**PROBLEM DESCRIPTION:** Pictures aside, please retype the whole listing word for word.

**SOURCE DATA:**

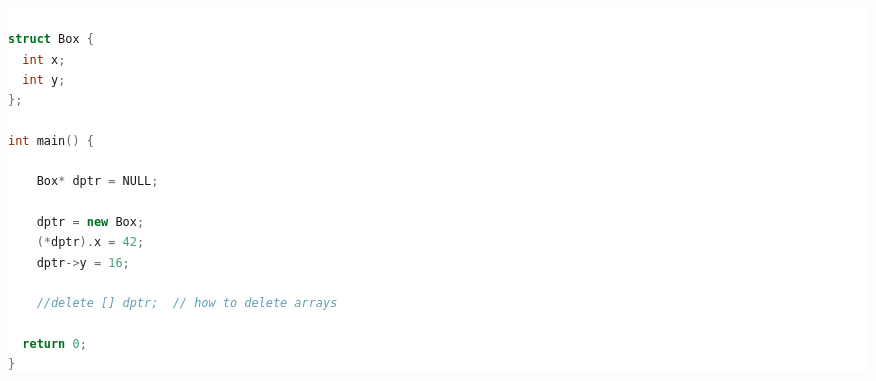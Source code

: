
 ```cpp

struct Box {
  int x;
  int y;
};

int main() {
  
    Box* dptr = NULL;

    dptr = new Box;
    (*dptr).x = 42;
    dptr->y = 16;

    //delete [] dptr;  // how to delete arrays

  return 0;
}
```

**RESULT:**
Source code

:
 ```cpp

struct Box {
  int x;
  int y;
};

int main() {
  
    Box* dptr = NULL;

    dptr = new Box;
    (*dptr).x = 42;
    dptr->y = 16;

    //delete [] dptr;  // how to delete arrays

  return 0;
}
```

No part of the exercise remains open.